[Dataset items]
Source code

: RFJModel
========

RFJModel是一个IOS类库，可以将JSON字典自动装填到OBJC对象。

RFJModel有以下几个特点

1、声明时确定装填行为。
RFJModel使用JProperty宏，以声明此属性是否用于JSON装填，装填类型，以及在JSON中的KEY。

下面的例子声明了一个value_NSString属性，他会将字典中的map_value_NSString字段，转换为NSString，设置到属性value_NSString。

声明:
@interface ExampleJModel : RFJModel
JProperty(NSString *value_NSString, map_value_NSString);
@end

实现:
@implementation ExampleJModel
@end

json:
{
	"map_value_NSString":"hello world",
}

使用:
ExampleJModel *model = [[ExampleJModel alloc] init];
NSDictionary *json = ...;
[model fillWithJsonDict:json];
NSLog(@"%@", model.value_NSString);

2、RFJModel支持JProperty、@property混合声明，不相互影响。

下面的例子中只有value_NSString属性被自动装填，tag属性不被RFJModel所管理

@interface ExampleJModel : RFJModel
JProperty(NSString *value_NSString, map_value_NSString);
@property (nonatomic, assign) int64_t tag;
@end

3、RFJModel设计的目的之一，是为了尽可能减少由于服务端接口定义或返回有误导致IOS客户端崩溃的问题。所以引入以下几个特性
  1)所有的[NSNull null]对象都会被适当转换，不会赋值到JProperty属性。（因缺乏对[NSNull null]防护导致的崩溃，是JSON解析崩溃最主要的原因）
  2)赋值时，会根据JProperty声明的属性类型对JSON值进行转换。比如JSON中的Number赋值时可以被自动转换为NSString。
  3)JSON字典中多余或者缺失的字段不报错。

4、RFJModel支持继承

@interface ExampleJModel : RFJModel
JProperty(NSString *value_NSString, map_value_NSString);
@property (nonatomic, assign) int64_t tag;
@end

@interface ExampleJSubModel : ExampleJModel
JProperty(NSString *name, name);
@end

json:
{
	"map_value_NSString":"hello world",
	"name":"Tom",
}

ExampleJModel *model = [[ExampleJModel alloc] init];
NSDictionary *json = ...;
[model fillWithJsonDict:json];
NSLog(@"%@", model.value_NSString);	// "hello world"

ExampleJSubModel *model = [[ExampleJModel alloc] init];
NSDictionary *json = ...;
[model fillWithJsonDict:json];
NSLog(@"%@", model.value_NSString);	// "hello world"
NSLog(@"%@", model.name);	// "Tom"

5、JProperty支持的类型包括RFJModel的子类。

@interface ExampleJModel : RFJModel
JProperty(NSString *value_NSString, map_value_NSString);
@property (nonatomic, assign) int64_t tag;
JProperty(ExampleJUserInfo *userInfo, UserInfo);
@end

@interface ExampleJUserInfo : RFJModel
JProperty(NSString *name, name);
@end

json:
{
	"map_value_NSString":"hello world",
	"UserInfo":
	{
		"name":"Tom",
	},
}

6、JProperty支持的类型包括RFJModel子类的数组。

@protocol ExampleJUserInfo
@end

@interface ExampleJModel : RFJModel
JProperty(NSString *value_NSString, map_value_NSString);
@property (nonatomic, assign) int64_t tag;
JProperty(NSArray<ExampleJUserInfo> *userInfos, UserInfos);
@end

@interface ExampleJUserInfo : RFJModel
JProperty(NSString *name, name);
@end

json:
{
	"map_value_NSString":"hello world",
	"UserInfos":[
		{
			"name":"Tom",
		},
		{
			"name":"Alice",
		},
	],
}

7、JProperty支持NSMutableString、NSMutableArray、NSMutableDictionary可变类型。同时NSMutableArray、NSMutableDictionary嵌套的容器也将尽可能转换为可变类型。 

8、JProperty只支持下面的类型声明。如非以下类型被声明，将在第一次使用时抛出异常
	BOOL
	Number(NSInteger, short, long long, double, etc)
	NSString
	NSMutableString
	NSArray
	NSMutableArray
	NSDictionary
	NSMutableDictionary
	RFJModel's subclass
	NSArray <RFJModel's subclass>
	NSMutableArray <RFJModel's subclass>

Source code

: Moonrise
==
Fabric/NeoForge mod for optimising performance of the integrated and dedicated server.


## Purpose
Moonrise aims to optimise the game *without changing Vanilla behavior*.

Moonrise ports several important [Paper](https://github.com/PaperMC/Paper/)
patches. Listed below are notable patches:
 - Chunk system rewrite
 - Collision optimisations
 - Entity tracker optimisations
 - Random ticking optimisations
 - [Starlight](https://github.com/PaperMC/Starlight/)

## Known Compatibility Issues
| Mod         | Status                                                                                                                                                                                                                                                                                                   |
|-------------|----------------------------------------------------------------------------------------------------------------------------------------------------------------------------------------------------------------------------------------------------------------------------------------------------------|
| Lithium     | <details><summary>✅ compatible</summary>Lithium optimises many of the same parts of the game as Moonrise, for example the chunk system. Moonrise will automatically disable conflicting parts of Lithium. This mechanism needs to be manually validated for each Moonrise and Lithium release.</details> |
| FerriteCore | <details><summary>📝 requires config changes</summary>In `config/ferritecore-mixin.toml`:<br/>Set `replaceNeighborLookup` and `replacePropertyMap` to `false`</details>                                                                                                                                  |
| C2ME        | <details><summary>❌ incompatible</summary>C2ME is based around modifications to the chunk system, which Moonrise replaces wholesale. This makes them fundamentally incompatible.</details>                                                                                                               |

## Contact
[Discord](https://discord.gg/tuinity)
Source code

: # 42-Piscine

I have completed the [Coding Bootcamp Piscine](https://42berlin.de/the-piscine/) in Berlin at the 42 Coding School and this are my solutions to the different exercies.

▸ **WORK REQUIRED**:
Please give all the entries above again, exactly as they stand.

▸ **RESULT OF THIS EXERCISE**:
Source code

: RFJModel
========

RFJModel是一个IOS类库，可以将JSON字典自动装填到OBJC对象。

RFJModel有以下几个特点

1、声明时确定装填行为。
RFJModel使用JProperty宏，以声明此属性是否用于JSON装填，装填类型，以及在JSON中的KEY。

下面的例子声明了一个value_NSString属性，他会将字典中的map_value_NSString字段，转换为NSString，设置到属性value_NSString。

声明:
@interface ExampleJModel : RFJModel
JProperty(NSString *value_NSString, map_value_NSString);
@end

实现:
@implementation ExampleJModel
@end

json:
{
	"map_value_NSString":"hello world",
}

使用:
ExampleJModel *model = [[ExampleJModel alloc] init];
NSDictionary *json = ...;
[model fillWithJsonDict:json];
NSLog(@"%@", model.value_NSString);

2、RFJModel支持JProperty、@property混合声明，不相互影响。

下面的例子中只有value_NSString属性被自动装填，tag属性不被RFJModel所管理

@interface ExampleJModel : RFJModel
JProperty(NSString *value_NSString, map_value_NSString);
@property (nonatomic, assign) int64_t tag;
@end

3、RFJModel设计的目的之一，是为了尽可能减少由于服务端接口定义或返回有误导致IOS客户端崩溃的问题。所以引入以下几个特性
  1)所有的[NSNull null]对象都会被适当转换，不会赋值到JProperty属性。（因缺乏对[NSNull null]防护导致的崩溃，是JSON解析崩溃最主要的原因）
  2)赋值时，会根据JProperty声明的属性类型对JSON值进行转换。比如JSON中的Number赋值时可以被自动转换为NSString。
  3)JSON字典中多余或者缺失的字段不报错。

4、RFJModel支持继承

@interface ExampleJModel : RFJModel
JProperty(NSString *value_NSString, map_value_NSString);
@property (nonatomic, assign) int64_t tag;
@end

@interface ExampleJSubModel : ExampleJModel
JProperty(NSString *name, name);
@end

json:
{
	"map_value_NSString":"hello world",
	"name":"Tom",
}

ExampleJModel *model = [[ExampleJModel alloc] init];
NSDictionary *json = ...;
[model fillWithJsonDict:json];
NSLog(@"%@", model.value_NSString);	// "hello world"

ExampleJSubModel *model = [[ExampleJModel alloc] init];
NSDictionary *json = ...;
[model fillWithJsonDict:json];
NSLog(@"%@", model.value_NSString);	// "hello world"
NSLog(@"%@", model.name);	// "Tom"

5、JProperty支持的类型包括RFJModel的子类。

@interface ExampleJModel : RFJModel
JProperty(NSString *value_NSString, map_value_NSString);
@property (nonatomic, assign) int64_t tag;
JProperty(ExampleJUserInfo *userInfo, UserInfo);
@end

@interface ExampleJUserInfo : RFJModel
JProperty(NSString *name, name);
@end

json:
{
	"map_value_NSString":"hello world",
	"UserInfo":
	{
		"name":"Tom",
	},
}

6、JProperty支持的类型包括RFJModel子类的数组。

@protocol ExampleJUserInfo
@end

@interface ExampleJModel : RFJModel
JProperty(NSString *value_NSString, map_value_NSString);
@property (nonatomic, assign) int64_t tag;
JProperty(NSArray<ExampleJUserInfo> *userInfos, UserInfos);
@end

@interface ExampleJUserInfo : RFJModel
JProperty(NSString *name, name);
@end

json:
{
	"map_value_NSString":"hello world",
	"UserInfos":[
		{
			"name":"Tom",
		},
		{
			"name":"Alice",
		},
	],
}

7、JProperty支持NSMutableString、NSMutableArray、NSMutableDictionary可变类型。同时NSMutableArray、NSMutableDictionary嵌套的容器也将尽可能转换为可变类型。 

8、JProperty只支持下面的类型声明。如非以下类型被声明，将在第一次使用时抛出异常
	BOOL
	Number(NSInteger, short, long long, double, etc)
	NSString
	NSMutableString
	NSArray
	NSMutableArray
	NSDictionary
	NSMutableDictionary
	RFJModel's subclass
	NSArray <RFJModel's subclass>
	NSMutableArray <RFJModel's subclass>

Source code

: Moonrise
==
Fabric/NeoForge mod for optimising performance of the integrated and dedicated server.


## Purpose
Moonrise aims to optimise the game *without changing Vanilla behavior*.

Moonrise ports several important [Paper](https://github.com/PaperMC/Paper/)
patches. Listed below are notable patches:
 - Chunk system rewrite
 - Collision optimisations
 - Entity tracker optimisations
 - Random ticking optimisations
 - [Starlight](https://github.com/PaperMC/Starlight/)

## Known Compatibility Issues
| Mod         | Status                                                                                                                                                                                                                                                                                                   |
|-------------|----------------------------------------------------------------------------------------------------------------------------------------------------------------------------------------------------------------------------------------------------------------------------------------------------------|
| Lithium     | <details><summary>✅ compatible</summary>Lithium optimises many of the same parts of the game as Moonrise, for example the chunk system. Moonrise will automatically disable conflicting parts of Lithium. This mechanism needs to be manually validated for each Moonrise and Lithium release.</details> |
| FerriteCore | <details><summary>📝 requires config changes</summary>In `config/ferritecore-mixin.toml`:<br/>Set `replaceNeighborLookup` and `replacePropertyMap` to `false`</details>                                                                                                                                  |
| C2ME        | <details><summary>❌ incompatible</summary>C2ME is based around modifications to the chunk system, which Moonrise replaces wholesale. This makes them fundamentally incompatible.</details>                                                                                                               |

## Contact
[Discord](https://discord.gg/tuinity)
Source code

: # 42-Piscine

I have completed the [Coding Bootcamp Piscine](https://42berlin.de/the-piscine/) in Berlin at the 42 Coding School and this are my solutions to the different exercies.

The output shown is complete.